Stored entries:
= Beginning of Section =
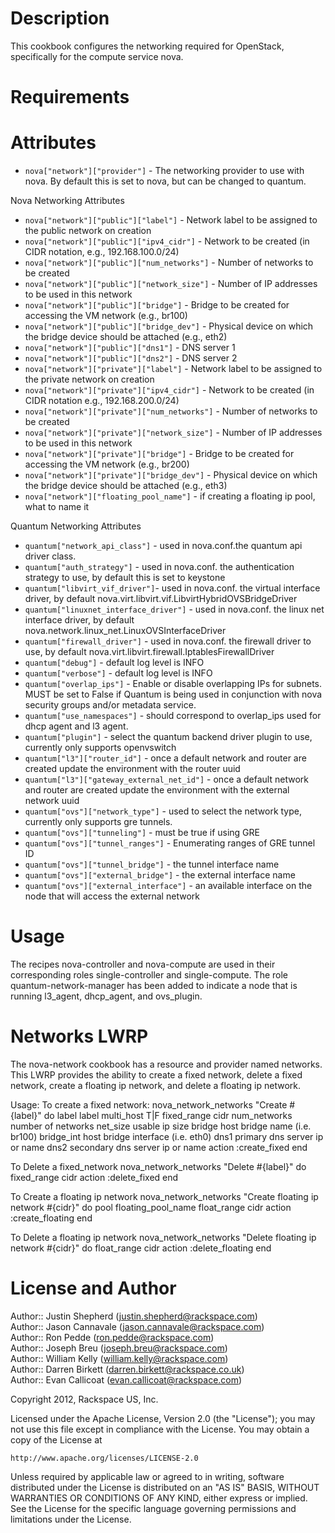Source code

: Description
===========
This cookbook configures the networking required for OpenStack, specifically for the compute service nova.

Requirements
============

Attributes
==========
* `nova["network"]["provider"]` - The networking provider to use with nova. By default this is set to nova, but can be changed to quantum.

Nova Networking Attributes
* `nova["network"]["public"]["label"]` - Network label to be assigned to the public network on creation
* `nova["network"]["public"]["ipv4_cidr"]` - Network to be created (in CIDR notation, e.g., 192.168.100.0/24)
* `nova["network"]["public"]["num_networks"]` - Number of networks to be created
* `nova["network"]["public"]["network_size"]` - Number of IP addresses to be used in this network
* `nova["network"]["public"]["bridge"]` - Bridge to be created for accessing the VM network (e.g., br100)
* `nova["network"]["public"]["bridge_dev"]` - Physical device on which the bridge device should be attached (e.g., eth2)
* `nova["network"]["public"]["dns1"]` - DNS server 1
* `nova["network"]["public"]["dns2"]` - DNS server 2
* `nova["network"]["private"]["label"]` - Network label to be assigned to the private network on creation
* `nova["network"]["private"]["ipv4_cidr"]` - Network to be created (in CIDR notation e.g., 192.168.200.0/24)
* `nova["network"]["private"]["num_networks"]` - Number of networks to be created
* `nova["network"]["private"]["network_size"]` - Number of IP addresses to be used in this network
* `nova["network"]["private"]["bridge"]` - Bridge to be created for accessing the VM network (e.g., br200)
* `nova["network"]["private"]["bridge_dev"]` - Physical device on which the bridge device should be attached (e.g., eth3)
* `nova["network"]["floating_pool_name"]` - if creating a floating ip pool, what to name it

Quantum Networking Attributes
* `quantum["network_api_class"]` - used in nova.conf.the quantum api driver class. 
* `quantum["auth_strategy"]` - used in nova.conf. the authentication strategy to use, by default this is set to keystone
* `quantum["libvirt_vif_driver"]`- used in nova.conf. the virtual interface driver, by default nova.virt.libvirt.vif.LibvirtHybridOVSBridgeDriver
* `quantum["linuxnet_interface_driver"]` - used in nova.conf. the linux net interface driver, by default nova.network.linux_net.LinuxOVSInterfaceDriver
* `quantum["firewall_driver"]` - used in nova.conf. the firewall driver to use, by default nova.virt.libvirt.firewall.IptablesFirewallDriver
* `quantum["debug"]` - default log level is INFO
* `quantum["verbose"]` - default log level is INFO
* `quantum["overlap_ips"]` - Enable or disable overlapping IPs for subnets. MUST be set to False if Quantum is being used in conjunction with nova security groups and/or metadata service.
* `quantum["use_namespaces"]` - should correspond to overlap_ips used for dhcp agent and l3 agent.
* `quantum["plugin"]` - select the quantum backend driver plugin to use, currently only supports openvswitch
* `quantum["l3"]["router_id"]` - once a default network and router are created update the environment with the router uuid
* `quantum["l3"]["gateway_external_net_id"]` - once a default network and router are created update the environment with the external network uuid
* `quantum["ovs"]["network_type"]` - used to select the network type, currently only supports gre tunnels.
* `quantum["ovs"]["tunneling"]` - must be true if using GRE
* `quantum["ovs"]["tunnel_ranges"]` - Enumerating ranges of GRE tunnel ID
* `quantum["ovs"]["tunnel_bridge"]` - the tunnel interface name
* `quantum["ovs"]["external_bridge"]` - the external interface name
* `quantum["ovs"]["external_interface"]` - an available interface on the node that will access the external network

Usage
=====
The recipes nova-controller and nova-compute are used in their corresponding roles single-controller and single-compute. The role quantum-network-manager has been added to indicate a node that is running l3_agent, dhcp_agent, and ovs_plugin.

Networks LWRP
=============
The nova-network cookbook has a resource and provider named networks. This LWRP provides the ability to create a fixed network, delete a fixed network, create a floating ip network, and delete a floating ip network.

Usage:
To create a fixed network:
nova_network_networks "Create #{label}" do
    label label
    multi_host T|F
    fixed_range cidr
    num_networks number of networks
    net_size usable ip size
    bridge host bridge name (i.e. br100)
    bridge_int host bridge interface (i.e. eth0)
    dns1 primary dns server ip or name
    dns2 secondary dns server ip or name
    action :create_fixed
end

To Delete a fixed_network
nova_network_networks "Delete #{label}" do
    fixed_range cidr
    action :delete_fixed
end

To Create a floating ip network
nova_network_networks "Create floating ip network #{cidr}" do
    pool floating_pool_name
    float_range cidr
    action :create_floating
end

To Delete a floating ip network
nova_network_networks "Delete floating ip network #{cidr}" do
    float_range cidr
    action :delete_floating
end



License and Author
==================

Author:: Justin Shepherd (<justin.shepherd@rackspace.com>)  
Author:: Jason Cannavale (<jason.cannavale@rackspace.com>)  
Author:: Ron Pedde (<ron.pedde@rackspace.com>)  
Author:: Joseph Breu (<joseph.breu@rackspace.com>)  
Author:: William Kelly (<william.kelly@rackspace.com>)  
Author:: Darren Birkett (<darren.birkett@rackspace.co.uk>)  
Author:: Evan Callicoat (<evan.callicoat@rackspace.com>)  

Copyright 2012, Rackspace US, Inc.  

Licensed under the Apache License, Version 2.0 (the "License");
you may not use this file except in compliance with the License.
You may obtain a copy of the License at

    http://www.apache.org/licenses/LICENSE-2.0

Unless required by applicable law or agreed to in writing, software
distributed under the License is distributed on an "AS IS" BASIS,
WITHOUT WARRANTIES OR CONDITIONS OF ANY KIND, either express or implied.
See the License for the specific language governing permissions and
limitations under the License.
= End of Section =
■ **Your goal**: Exactly repeat the data above; the pictures do not belong in your copy.

■ **Your solution**:
Source code

: Description
===========
This cookbook configures the networking required for OpenStack, specifically for the compute service nova.

Requirements
============

Attributes
==========
* `nova["network"]["provider"]` - The networking provider to use with nova. By default this is set to nova, but can be changed to quantum.

Nova Networking Attributes
* `nova["network"]["public"]["label"]` - Network label to be assigned to the public network on creation
* `nova["network"]["public"]["ipv4_cidr"]` - Network to be created (in CIDR notation, e.g., 192.168.100.0/24)
* `nova["network"]["public"]["num_networks"]` - Number of networks to be created
* `nova["network"]["public"]["network_size"]` - Number of IP addresses to be used in this network
* `nova["network"]["public"]["bridge"]` - Bridge to be created for accessing the VM network (e.g., br100)
* `nova["network"]["public"]["bridge_dev"]` - Physical device on which the bridge device should be attached (e.g., eth2)
* `nova["network"]["public"]["dns1"]` - DNS server 1
* `nova["network"]["public"]["dns2"]` - DNS server 2
* `nova["network"]["private"]["label"]` - Network label to be assigned to the private network on creation
* `nova["network"]["private"]["ipv4_cidr"]` - Network to be created (in CIDR notation e.g., 192.168.200.0/24)
* `nova["network"]["private"]["num_networks"]` - Number of networks to be created
* `nova["network"]["private"]["network_size"]` - Number of IP addresses to be used in this network
* `nova["network"]["private"]["bridge"]` - Bridge to be created for accessing the VM network (e.g., br200)
* `nova["network"]["private"]["bridge_dev"]` - Physical device on which the bridge device should be attached (e.g., eth3)
* `nova["network"]["floating_pool_name"]` - if creating a floating ip pool, what to name it

Quantum Networking Attributes
* `quantum["network_api_class"]` - used in nova.conf.the quantum api driver class. 
* `quantum["auth_strategy"]` - used in nova.conf. the authentication strategy to use, by default this is set to keystone
* `quantum["libvirt_vif_driver"]`- used in nova.conf. the virtual interface driver, by default nova.virt.libvirt.vif.LibvirtHybridOVSBridgeDriver
* `quantum["linuxnet_interface_driver"]` - used in nova.conf. the linux net interface driver, by default nova.network.linux_net.LinuxOVSInterfaceDriver
* `quantum["firewall_driver"]` - used in nova.conf. the firewall driver to use, by default nova.virt.libvirt.firewall.IptablesFirewallDriver
* `quantum["debug"]` - default log level is INFO
* `quantum["verbose"]` - default log level is INFO
* `quantum["overlap_ips"]` - Enable or disable overlapping IPs for subnets. MUST be set to False if Quantum is being used in conjunction with nova security groups and/or metadata service.
* `quantum["use_namespaces"]` - should correspond to overlap_ips used for dhcp agent and l3 agent.
* `quantum["plugin"]` - select the quantum backend driver plugin to use, currently only supports openvswitch
* `quantum["l3"]["router_id"]` - once a default network and router are created update the environment with the router uuid
* `quantum["l3"]["gateway_external_net_id"]` - once a default network and router are created update the environment with the external network uuid
* `quantum["ovs"]["network_type"]` - used to select the network type, currently only supports gre tunnels.
* `quantum["ovs"]["tunneling"]` - must be true if using GRE
* `quantum["ovs"]["tunnel_ranges"]` - Enumerating ranges of GRE tunnel ID
* `quantum["ovs"]["tunnel_bridge"]` - the tunnel interface name
* `quantum["ovs"]["external_bridge"]` - the external interface name
* `quantum["ovs"]["external_interface"]` - an available interface on the node that will access the external network

Usage
=====
The recipes nova-controller and nova-compute are used in their corresponding roles single-controller and single-compute. The role quantum-network-manager has been added to indicate a node that is running l3_agent, dhcp_agent, and ovs_plugin.

Networks LWRP
=============
The nova-network cookbook has a resource and provider named networks. This LWRP provides the ability to create a fixed network, delete a fixed network, create a floating ip network, and delete a floating ip network.

Usage:
To create a fixed network:
nova_network_networks "Create #{label}" do
    label label
    multi_host T|F
    fixed_range cidr
    num_networks number of networks
    net_size usable ip size
    bridge host bridge name (i.e. br100)
    bridge_int host bridge interface (i.e. eth0)
    dns1 primary dns server ip or name
    dns2 secondary dns server ip or name
    action :create_fixed
end

To Delete a fixed_network
nova_network_networks "Delete #{label}" do
    fixed_range cidr
    action :delete_fixed
end

To Create a floating ip network
nova_network_networks "Create floating ip network #{cidr}" do
    pool floating_pool_name
    float_range cidr
    action :create_floating
end

To Delete a floating ip network
nova_network_networks "Delete floating ip network #{cidr}" do
    float_range cidr
    action :delete_floating
end



License and Author
==================

Author:: Justin Shepherd (<justin.shepherd@rackspace.com>)  
Author:: Jason Cannavale (<jason.cannavale@rackspace.com>)  
Author:: Ron Pedde (<ron.pedde@rackspace.com>)  
Author:: Joseph Breu (<joseph.breu@rackspace.com>)  
Author:: William Kelly (<william.kelly@rackspace.com>)  
Author:: Darren Birkett (<darren.birkett@rackspace.co.uk>)  
Author:: Evan Callicoat (<evan.callicoat@rackspace.com>)  

Copyright 2012, Rackspace US, Inc.  

Licensed under the Apache License, Version 2.0 (the "License");
you may not use this file except in compliance with the License.
You may obtain a copy of the License at

    http://www.apache.org/licenses/LICENSE-2.0

Unless required by applicable law or agreed to in writing, software
distributed under the License is distributed on an "AS IS" BASIS,
WITHOUT WARRANTIES OR CONDITIONS OF ANY KIND, either express or implied.
See the License for the specific language governing permissions and
limitations under the License.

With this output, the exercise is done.